Frontline Fabrics says hackers stole about $1.4 million via a vendor-payment scam and is suing its insurer and two banks over the loss.
On December 26, 2025, Pennsylvania-based Frontline Fabrics, Inc. filed a lawsuit in the United States District Court for the Eastern District of Pennsylvania over what it describes as a vendor-payment scheme that allegedly diverted $1,426,476.86 from its accounts. The filing names TD Bank, N.A., Truist Bank, Early Warning Services, LLC (which operates Zelle), Turkish vendor Gulipek Kumas Ve Iplik Ve, Federal Insurance Company (a member of the Chubb Group of Insurance Companies), and unidentified hackers. The case is at an early stage, and no court has made any findings on the allegations.

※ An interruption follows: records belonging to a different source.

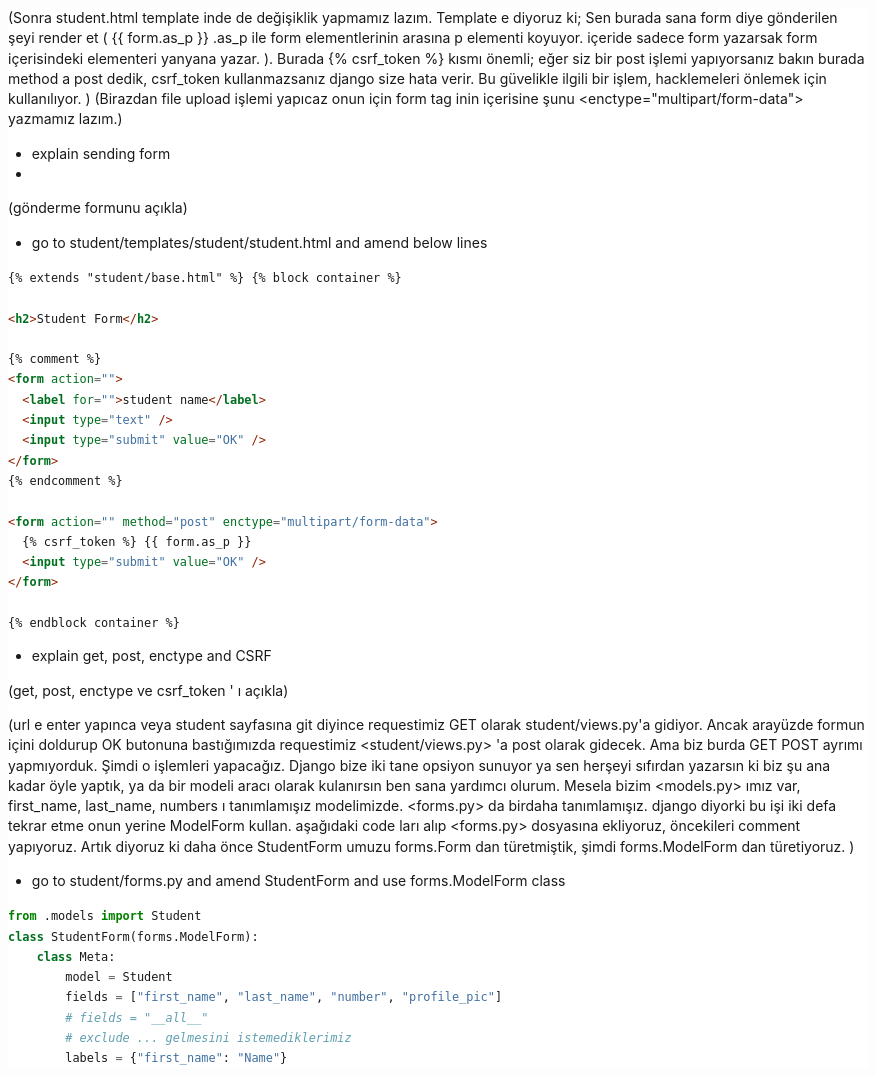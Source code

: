 
(Sonra student.html template inde de değişiklik yapmamız lazım. Template e diyoruz ki; Sen burada sana form diye gönderilen şeyi render et ( {{ form.as_p }} .as_p ile form elementlerinin arasına p elementi koyuyor. içeride sadece form yazarsak form içerisindeki elementeri yanyana yazar. ). Burada {% csrf_token %} kısmı önemli; eğer siz bir post işlemi yapıyorsanız bakın burada method a post dedik, csrf_token kullanmazsanız django size hata verir. Bu güvelikle ilgili bir işlem, hacklemeleri önlemek için kullanılıyor. ) (Birazdan file upload işlemi yapıcaz onun için form tag inin içerisine şunu <enctype="multipart/form-data"> yazmamız lazım.) 

- explain sending form
- 
(gönderme formunu açıkla)

- go to student/templates/student/student.html and amend below lines

```html
{% extends "student/base.html" %} {% block container %}

<h2>Student Form</h2>

{% comment %}
<form action="">
  <label for="">student name</label>
  <input type="text" />
  <input type="submit" value="OK" />
</form>
{% endcomment %}

<form action="" method="post" enctype="multipart/form-data">
  {% csrf_token %} {{ form.as_p }}
  <input type="submit" value="OK" />
</form>

{% endblock container %}
```

- explain get, post, enctype and CSRF

(get, post, enctype ve csrf_token ' ı açıkla)



(url e enter yapınca veya student sayfasına git diyince requestimiz GET olarak student/views.py'a gidiyor. Ancak arayüzde formun içini doldurup OK butonuna bastığımızda requestimiz <student/views.py> 'a post olarak gidecek. Ama biz burda GET POST ayrımı yapmıyorduk. Şimdi o işlemleri yapacağız. Django bize iki tane opsiyon sunuyor ya sen herşeyi sıfırdan yazarsın ki biz şu ana kadar öyle yaptık, ya da bir modeli aracı olarak kulanırsın ben sana yardımcı olurum. Mesela bizim <models.py> ımız var, first_name, last_name, numbers ı tanımlamışız modelimizde. <forms.py> da birdaha tanımlamışız. django diyorki bu işi iki defa tekrar etme onun yerine ModelForm kullan. aşağıdaki code ları alıp <forms.py> dosyasına ekliyoruz, öncekileri comment yapıyoruz. Artık diyoruz ki daha önce StudentForm umuzu forms.Form dan türetmiştik, şimdi forms.ModelForm dan türetiyoruz. )

- go to student/forms.py and amend StudentForm and use forms.ModelForm class

```python
from .models import Student
class StudentForm(forms.ModelForm):
    class Meta:
        model = Student
        fields = ["first_name", "last_name", "number", "profile_pic"]
        # fields = "__all__"
        # exclude ... gelmesini istemediklerimiz
        labels = {"first_name": "Name"}
```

Frontline, a manufacturer of flame-resistant products based in Bucks County, says the problem surfaced on February 21, 2025, when Gulipek contacted the company asserting that approximately $291,000 in invoices remained unpaid. Because Frontline’s controller, Tiffany Lawler, had recently resigned, employees accessed her archived emails and accounting records to investigate.
By February 25, 2025, Frontline’s management concluded that Lawler had caused multiple payments to be issued in Gulipek’s name but routed them to a different account: a recently opened TD Bank account rather than Gulipek’s historical Turkish bank account. According to the lawsuit, those payments were prompted by email exchanges between Lawler and Frontline’s local contact at Gulipek, Lonnie Braxton, using Braxton’s official Gulipek email address.
The filing states that, in emails recovered from Lawler’s account, Braxton instructed Lawler to update Gulipek’s bank information from a Turkish account to a TD Bank account in the United States. Frontline notes that this instruction matched earlier legitimate communications from Gulipek indicating it was opening a US bank account and would be transitioning to that new account.
On February 25, 2025, Frontline contacted Gulipek, which, according to the document, acknowledged it was opening a US bank account but stated it had not received the payments Lawler had made. Initially, Gulipek reported no detected issues with its systems. The next day, during a meeting with Frontline management on February 26, 2025, Braxton allegedly said his email address had been accessed by a third party, that he had not received Lawler’s responses, and that Gulipek had directed him to change all passwords and added a two-factor identification requirement before he could regain access to its systems.
Frontline’s systems, the lawsuit states, reflect six ACH payments released to the TD Bank account between January 13, 2025, and February 12, 2025. The payments, all made to and for the benefit of “Gulipek Kumas Ve Iplik,” were in the amounts of $184,372.13, $196,322.13, $195,002.70, $350,780.00, $295,484.90, and $204,515.00, totaling $1,426,476.86. Frontline alleges that TD Bank allowed an account to be opened in Gulipek’s name by a person or entity with no legitimate connection to the company, failed to implement reasonable measures to detect or prevent the fraudulent opening and misuse of the account, and then permitted large sums from a single source to be received and quickly withdrawn.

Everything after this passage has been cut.